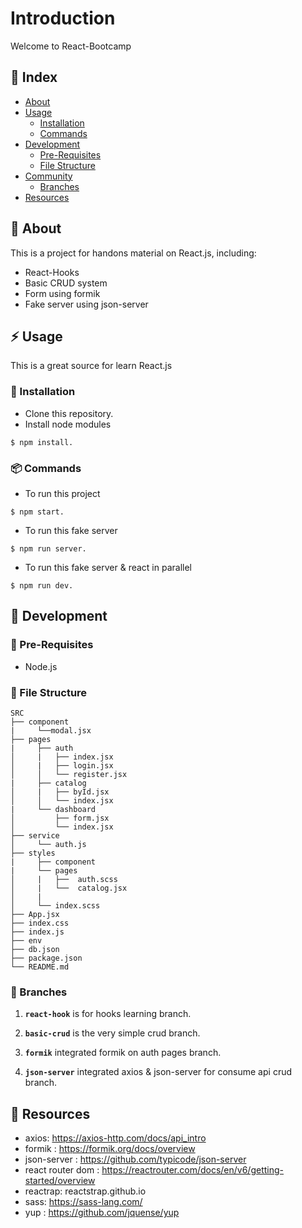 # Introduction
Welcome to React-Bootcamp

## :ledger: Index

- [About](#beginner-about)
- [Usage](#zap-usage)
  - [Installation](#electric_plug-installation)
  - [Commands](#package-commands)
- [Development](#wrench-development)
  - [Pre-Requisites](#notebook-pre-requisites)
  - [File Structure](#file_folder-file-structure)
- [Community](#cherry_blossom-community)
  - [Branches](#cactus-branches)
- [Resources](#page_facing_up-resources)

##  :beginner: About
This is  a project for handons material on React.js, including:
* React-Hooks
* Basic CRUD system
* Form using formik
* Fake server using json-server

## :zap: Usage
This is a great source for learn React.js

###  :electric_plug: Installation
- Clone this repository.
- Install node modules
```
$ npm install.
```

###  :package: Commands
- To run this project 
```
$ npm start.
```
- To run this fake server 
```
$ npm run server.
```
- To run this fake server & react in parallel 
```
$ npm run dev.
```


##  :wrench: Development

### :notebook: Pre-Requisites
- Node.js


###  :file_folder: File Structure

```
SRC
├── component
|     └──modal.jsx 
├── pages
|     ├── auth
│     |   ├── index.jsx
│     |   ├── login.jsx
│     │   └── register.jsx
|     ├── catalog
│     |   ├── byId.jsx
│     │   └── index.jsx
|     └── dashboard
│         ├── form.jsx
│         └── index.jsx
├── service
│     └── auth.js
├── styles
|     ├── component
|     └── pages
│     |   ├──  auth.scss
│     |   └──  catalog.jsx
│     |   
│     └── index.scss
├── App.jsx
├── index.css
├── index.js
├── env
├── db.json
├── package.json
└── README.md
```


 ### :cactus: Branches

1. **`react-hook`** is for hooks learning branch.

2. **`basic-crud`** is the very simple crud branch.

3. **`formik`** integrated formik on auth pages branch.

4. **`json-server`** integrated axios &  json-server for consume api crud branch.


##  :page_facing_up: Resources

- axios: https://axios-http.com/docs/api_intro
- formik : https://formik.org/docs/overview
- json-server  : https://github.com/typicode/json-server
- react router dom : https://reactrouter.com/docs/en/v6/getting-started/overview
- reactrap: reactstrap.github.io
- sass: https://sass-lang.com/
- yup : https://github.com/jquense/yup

------------------------------

● **Work required**:
If a line of the listing above contains "github", pick it out and copy it.

● **Written solution**:
- json-server  : https://github.com/typicode/json-server
- reactrap: reactstrap.github.io
- yup : https://github.com/jquense/yup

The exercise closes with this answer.